Noble Lords who were present in Committee will have heard my noble and learned friend Lord Falconer of Thoroton speak about the death a young man from Rotherham, Sam Haycock. His parents, Simon and Gaynor Haycock, went to see their MP, Sarah Champion, who moved an amendment in the other place. Sam went swimming in Ulley reservoir in Rotherham in May 2021. He was leaving school that day and was just 16 years old. He was helping a friend who was in trouble in the water. At this reservoir in Rotherham—I believe that this is not unique to it—there was a throw line with a lifebelt attached to it that you can throw into the water to help someone in trouble. The problem was that it was kept in a locked cupboard and, to access it, you need to phone 999 and get a PIN from the police. Obviously, this takes time, and when someone is in distress in the water, you do not have time. The delay in getting the throw line might well, and in this case did, have tragic consequences. It is behind a locked door with a PIN to prevent vandalism of the safety equipment.
In regional media, I have found several similar instances where life-saving equipment has been vandalised. One was at Salford Quays. Manchester Council felt it lacked the ability to prevent and deal with this, so it has taken to using public space protection orders to try to deal with the issue. There was also a case in Uckfield in Sussex where a defibrillator was rendered unusable by vandals. These acts clearly cause costly damage but, most importantly, they also pose a very clear risk to life and can be shown to have cost lives in some instances.
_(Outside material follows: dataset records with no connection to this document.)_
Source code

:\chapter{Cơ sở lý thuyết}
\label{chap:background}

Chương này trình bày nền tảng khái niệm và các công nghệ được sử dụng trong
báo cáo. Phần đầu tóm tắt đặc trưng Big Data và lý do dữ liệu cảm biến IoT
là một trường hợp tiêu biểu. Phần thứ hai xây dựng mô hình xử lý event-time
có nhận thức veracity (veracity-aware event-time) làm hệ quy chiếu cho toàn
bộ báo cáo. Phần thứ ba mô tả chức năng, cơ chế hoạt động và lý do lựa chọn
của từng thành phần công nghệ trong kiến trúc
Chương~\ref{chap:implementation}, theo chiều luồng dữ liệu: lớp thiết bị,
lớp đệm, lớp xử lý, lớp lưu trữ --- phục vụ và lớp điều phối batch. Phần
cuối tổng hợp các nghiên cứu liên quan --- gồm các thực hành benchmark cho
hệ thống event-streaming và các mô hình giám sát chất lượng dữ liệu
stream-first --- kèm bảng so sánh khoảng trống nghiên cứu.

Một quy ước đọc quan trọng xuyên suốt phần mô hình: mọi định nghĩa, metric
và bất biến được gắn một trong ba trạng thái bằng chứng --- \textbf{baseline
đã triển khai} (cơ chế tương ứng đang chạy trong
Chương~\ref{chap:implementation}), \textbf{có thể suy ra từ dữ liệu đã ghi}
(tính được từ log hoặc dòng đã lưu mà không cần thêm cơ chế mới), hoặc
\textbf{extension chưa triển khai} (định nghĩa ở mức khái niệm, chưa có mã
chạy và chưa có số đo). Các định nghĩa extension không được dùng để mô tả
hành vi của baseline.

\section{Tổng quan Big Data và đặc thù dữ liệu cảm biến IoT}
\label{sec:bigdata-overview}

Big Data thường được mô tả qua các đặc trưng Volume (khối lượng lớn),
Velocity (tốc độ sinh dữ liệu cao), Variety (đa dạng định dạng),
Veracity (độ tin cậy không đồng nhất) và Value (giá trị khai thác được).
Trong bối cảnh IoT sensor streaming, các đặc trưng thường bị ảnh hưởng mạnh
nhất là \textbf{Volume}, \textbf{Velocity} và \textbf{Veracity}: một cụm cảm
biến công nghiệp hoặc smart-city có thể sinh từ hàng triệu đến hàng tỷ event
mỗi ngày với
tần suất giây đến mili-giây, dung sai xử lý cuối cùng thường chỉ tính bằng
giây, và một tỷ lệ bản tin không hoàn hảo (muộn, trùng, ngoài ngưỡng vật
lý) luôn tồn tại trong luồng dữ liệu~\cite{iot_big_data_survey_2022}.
The amendment is very straightforward: it proposes that it is made a specific offence to intend
“to destroy or damage any property which is considered life-saving equipment, including life-belts, life jackets and defibrillators.”
In terms of criminal damage, the value of what is damaged may be relatively minimal in the case of a lifebelt and a throw line, compared to other criminal damage offences. As my noble and learned friend Lord Falconer said in Committee, it would already be an offence to vandalise such equipment, but it matters a great deal that the law should indicate that this is something regarded with particular hostility because of the cost to life, including that of Simon and Gaynor’s precious son, Sam.
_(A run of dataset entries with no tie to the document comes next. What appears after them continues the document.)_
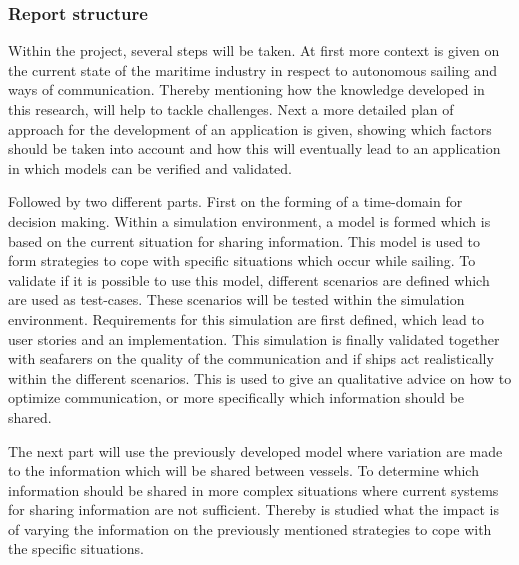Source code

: \subsubsection*{Report structure}
Within the project, several steps will be taken. At first more context is given on the current state of the maritime industry in respect to autonomous sailing and ways of communication. Thereby mentioning how the knowledge developed in this research, will help to tackle challenges.
Next a more detailed plan of approach for the development of an application is given, showing which factors should be taken into account and how this will eventually lead to an application in which models can be verified and validated.

Followed by two different parts. First on the forming of a time-domain for decision making. Within a simulation environment, a model is formed which is based on the current situation for sharing information. This model is used to form strategies to cope with specific situations which occur while sailing. To validate if it is possible to use this model, different scenarios are defined which are used as test-cases. These scenarios will be tested within the simulation environment. Requirements for this simulation are first defined, which lead to user stories and an implementation.
This simulation is finally validated together with seafarers on the quality of the communication and if ships act realistically within the different scenarios. This is used to give an qualitative advice on how to optimize communication, or more specifically which information should be shared.

The next part will use the previously developed model where variation are made to the information which will be shared between vessels. To determine which information should be shared in more complex situations where current systems for sharing information are not sufficient. Thereby is studied what the impact is of varying the information on the previously mentioned strategies to cope with the specific situations.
My Lords, I rise briefly to support the noble Baroness in moving her amendment. This might not be something that we want to send back to the Commons today, but I hope that my noble friend the Minister will tell us what he will do about this problem, because of the effects so ably described by the noble Baroness.
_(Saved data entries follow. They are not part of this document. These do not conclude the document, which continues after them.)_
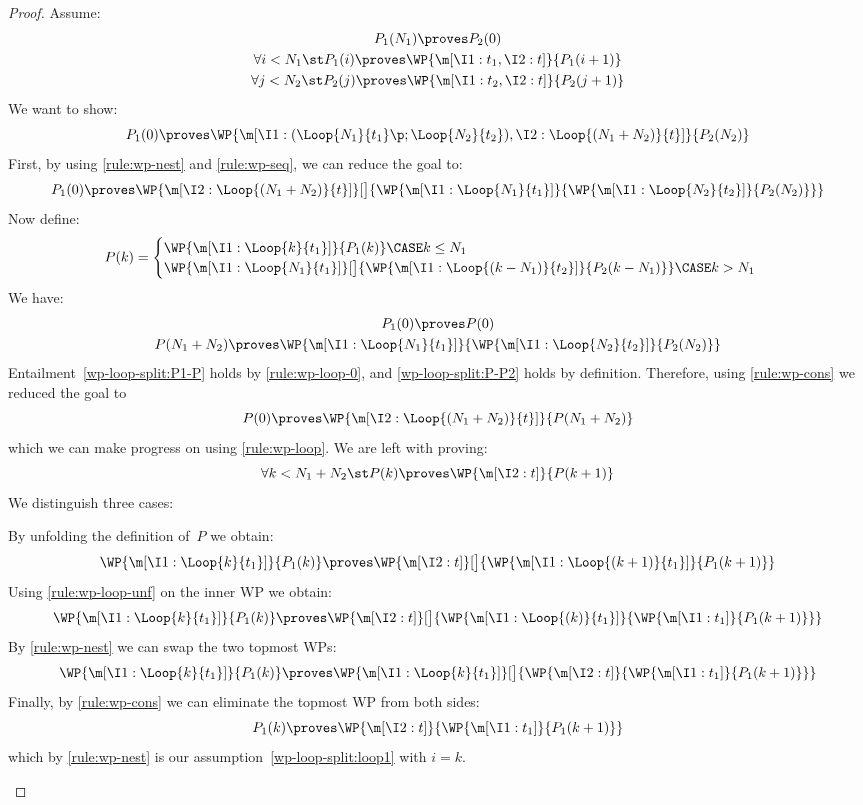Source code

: \documentclass[acmsmall,nonacm,screen,appendix]{acmart}
\begin{document}
\begin{proof}
  Assume:
  \begin{gather}
  P_1(N_1) \proves P_2(0)
  \label{wp-loop-split:P1-P2}
  \\
  \forall i < N_1 \st
    P_1(i) \proves \WP{\m[\I1: t_1, \I2: t]}{P_1(i+1)}
  \label{wp-loop-split:loop1}
  \\
  \forall j < N_2 \st
    P_2(j) \proves \WP{\m[\I1: t_2, \I2: t]}{P_2(j+1)}
  \label{wp-loop-split:loop2}
  \end{gather}
  We want to show:
  \[
    P_1(0) \proves
    \WP{\m[
      \I1: (\Loop{N_1}{t_1}\p;\Loop{N_2}{t_2}),
      \I2: \Loop{(N_1+N_2)}{t}
    ]}{P_2(N_2)}
  \]
  First, by using \ref{rule:wp-nest} and \ref{rule:wp-seq},
  we can reduce the goal to:
  \[
    P_1(0) \proves
    \WP{\m[\I2: \Loop{(N_1+N_2)}{t}]}[\big]{
      \WP{\m[\I1: \Loop{N_1}{t_1}]}{
        \WP{\m[\I1:\Loop{N_2}{t_2}]}{P_2(N_2)}
       }
    }
  \]
  Now define:
  \[
    P(k) =
    \begin{cases}
    \WP {\m[\I1: \Loop{k}{t_1}]} { P_1(k) }
    \CASE k \leq N_1
    \\
    \WP {\m[\I1: \Loop{N_1}{t_1}]}[\big]{
      \WP {\m[\I1: \Loop{(k-N_1)}{t_2}]} { P_2(k-N_1) }
    }
    \CASE k > N_1
    \end{cases}
  \]
  We have:
  \begin{gather}
    P_1(0) \proves P(0)
    \label{wp-loop-split:P1-P}
    \\
    P(N_1+N_2) \proves
    \WP{\m[\I1: \Loop{N_1}{t_1}]}{
      \WP{\m[\I1:\Loop{N_2}{t_2}]}{P_2(N_2)}
     }
    \label{wp-loop-split:P-P2}
  \end{gather}
  Entailment~\eqref{wp-loop-split:P1-P} holds by \ref{rule:wp-loop-0},
  and \eqref{wp-loop-split:P-P2} holds by definition.
  Therefore, using \ref{rule:wp-cons} we reduced the goal to
  \[
    P(0) \proves \WP{\m[\I2: \Loop{(N_1+N_2)}{t}]}{P(N_1+N_2)}
  \]
  which we can make progress on using \ref{rule:wp-loop}.
  We are left with proving:
  \[
    \forall k < N_1+N_2\st
    P(k) \proves
    \WP {\m[\I2: t]} {P(k+1)}
  \]
  We distinguish three cases:
  \begin{casesplit}
  \case[$k<N_1$] By unfolding the definition of~$P$ we obtain:
    \[
      \WP {\m[\I1: \Loop{k}{t_1}]} { P_1(k) }
      \proves
      \WP {\m[\I2: t]}[\big]{
        \WP {\m[\I1: \Loop{(k+1)}{t_1}]} { P_1(k+1) }
      }
    \]
    Using \ref{rule:wp-loop-unf} on the inner WP we obtain:
    \[
      \WP {\m[\I1: \Loop{k}{t_1}]} { P_1(k) }
      \proves
      \WP {\m[\I2: t]}[\big]{
        \WP {\m[\I1: \Loop{(k)}{t_1}]} { \WP{\m[\I1: t_1]}{P_1(k+1)} }
      }
    \]
    By \ref{rule:wp-nest} we can swap the two topmost WPs:
    \[
      \WP {\m[\I1: \Loop{k}{t_1}]} { P_1(k) }
      \proves
      \WP {\m[\I1: \Loop{k}{t_1}]}[\big]{
        \WP {\m[\I2: t]} { \WP{\m[\I1: t_1]}{P_1(k+1)} }
      }
    \]
    Finally, by \ref{rule:wp-cons} we can eliminate the topmost WP from both sides:
    \[
      P_1(k)
      \proves
      \WP {\m[\I2: t]} { \WP{\m[\I1: t_1]}{P_1(k+1)} }
    \]
    which by \ref{rule:wp-nest} is our assumption~\eqref{wp-loop-split:loop1}
    with $i=k$.


\end{casesplit}
\end{proof}
\end{document}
I promise that this is the last time that I will speak—this evening; there will be other times. I rise to support this amendment, obviously, and also to troll the Government. Amendment 104D, which they obviously do not support, shows the huge inconsistency that the new statues statute will create. If the Government do not accept this amendment, it is hard to justify the whole plan to bring in a severe criminal penalty for toppling the statue of a slaver. To penalise that but not the destroying of life-saving equipment seems to me very strange, so I would like the Minister to explain that discrepancy to me.
It just shows me that the Government are still in the coloniser mindset. Between 2 million and 4 million enslaved African people died being shipped to America, with no criminal punishment to the slavers. It was just money—they had lots of money—and that is why the Colston statue was standing where it was standing. Somehow, toppling the statue of a slaver is what gets the harsher penalty. The Minister has got to make that make sense.
My Lords, the effect of Amendment 104D would be to increase the maximum sentence for criminal damage with intent to destroy life-saving equipment from 10 years’ imprisonment to life imprisonment. I listened very carefully to the noble Baroness, Lady Chapman of Darlington, and her harrowing accounts of the vandalising of life-saving equipment and the damage and consequences of that. I also listened to the noble Earl, Lord Attlee, and the noble Baroness, Lady Jones of Moulsecoomb, and it is very clearly necessary that the Government make it clear how they will respond to the issue of vandalising life-saving equipment.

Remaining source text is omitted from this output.